Look at the data below and print exactly the lines from its first line through the line with "an action immediately.</span></span>"; the pictures stay out of the copy.

━━━━━━━━━━

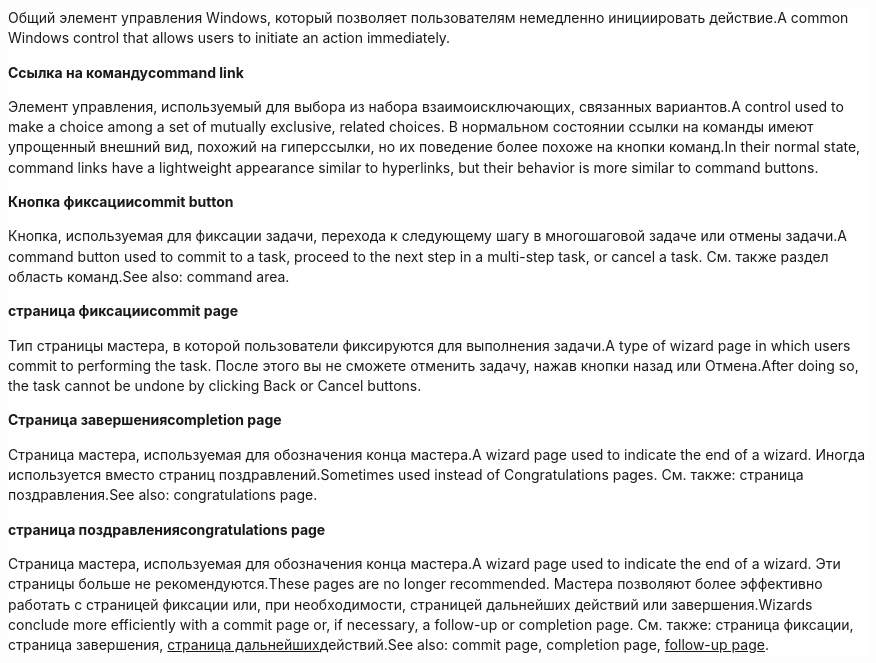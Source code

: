 <span data-ttu-id="07acf-179">Общий элемент управления Windows, который позволяет пользователям немедленно инициировать действие.</span><span class="sxs-lookup"><span data-stu-id="07acf-179">A common Windows control that allows users to initiate an action immediately.</span></span>

<span data-ttu-id="07acf-180">**Ссылка на команду**</span><span class="sxs-lookup"><span data-stu-id="07acf-180">**command link**</span></span>

<span data-ttu-id="07acf-181">Элемент управления, используемый для выбора из набора взаимоисключающих, связанных вариантов.</span><span class="sxs-lookup"><span data-stu-id="07acf-181">A control used to make a choice among a set of mutually exclusive, related choices.</span></span> <span data-ttu-id="07acf-182">В нормальном состоянии ссылки на команды имеют упрощенный внешний вид, похожий на гиперссылки, но их поведение более похоже на кнопки команд.</span><span class="sxs-lookup"><span data-stu-id="07acf-182">In their normal state, command links have a lightweight appearance similar to hyperlinks, but their behavior is more similar to command buttons.</span></span>

<span data-ttu-id="07acf-183">**Кнопка фиксации**</span><span class="sxs-lookup"><span data-stu-id="07acf-183">**commit button**</span></span>

<span data-ttu-id="07acf-184">Кнопка, используемая для фиксации задачи, перехода к следующему шагу в многошаговой задаче или отмены задачи.</span><span class="sxs-lookup"><span data-stu-id="07acf-184">A command button used to commit to a task, proceed to the next step in a multi-step task, or cancel a task.</span></span> <span data-ttu-id="07acf-185">См. также раздел область команд.</span><span class="sxs-lookup"><span data-stu-id="07acf-185">See also: command area.</span></span>

<span data-ttu-id="07acf-186">**страница фиксации**</span><span class="sxs-lookup"><span data-stu-id="07acf-186">**commit page**</span></span>

<span data-ttu-id="07acf-187">Тип страницы мастера, в которой пользователи фиксируются для выполнения задачи.</span><span class="sxs-lookup"><span data-stu-id="07acf-187">A type of wizard page in which users commit to performing the task.</span></span> <span data-ttu-id="07acf-188">После этого вы не сможете отменить задачу, нажав кнопки назад или Отмена.</span><span class="sxs-lookup"><span data-stu-id="07acf-188">After doing so, the task cannot be undone by clicking Back or Cancel buttons.</span></span>

<span data-ttu-id="07acf-189">**Страница завершения**</span><span class="sxs-lookup"><span data-stu-id="07acf-189">**completion page**</span></span>

<span data-ttu-id="07acf-190">Страница мастера, используемая для обозначения конца мастера.</span><span class="sxs-lookup"><span data-stu-id="07acf-190">A wizard page used to indicate the end of a wizard.</span></span> <span data-ttu-id="07acf-191">Иногда используется вместо страниц поздравлений.</span><span class="sxs-lookup"><span data-stu-id="07acf-191">Sometimes used instead of Congratulations pages.</span></span> <span data-ttu-id="07acf-192">См. также: страница поздравления.</span><span class="sxs-lookup"><span data-stu-id="07acf-192">See also: congratulations page.</span></span>

<span data-ttu-id="07acf-193">**страница поздравления**</span><span class="sxs-lookup"><span data-stu-id="07acf-193">**congratulations page**</span></span>

<span data-ttu-id="07acf-194">Страница мастера, используемая для обозначения конца мастера.</span><span class="sxs-lookup"><span data-stu-id="07acf-194">A wizard page used to indicate the end of a wizard.</span></span> <span data-ttu-id="07acf-195">Эти страницы больше не рекомендуются.</span><span class="sxs-lookup"><span data-stu-id="07acf-195">These pages are no longer recommended.</span></span> <span data-ttu-id="07acf-196">Мастера позволяют более эффективно работать с страницей фиксации или, при необходимости, страницей дальнейших действий или завершения.</span><span class="sxs-lookup"><span data-stu-id="07acf-196">Wizards conclude more efficiently with a commit page or, if necessary, a follow-up or completion page.</span></span> <span data-ttu-id="07acf-197">См. также: страница фиксации, страница завершения, [страница дальнейших](#f)действий.</span><span class="sxs-lookup"><span data-stu-id="07acf-197">See also: commit page, completion page, [follow-up page](#f).</span></span>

━━━━━━━━━━

**Exercise solution**.
Source code

: <span data-ttu-id="07acf-179">Общий элемент управления Windows, который позволяет пользователям немедленно инициировать действие.</span><span class="sxs-lookup"><span data-stu-id="07acf-179">A common Windows control that allows users to initiate an action immediately.</span></span>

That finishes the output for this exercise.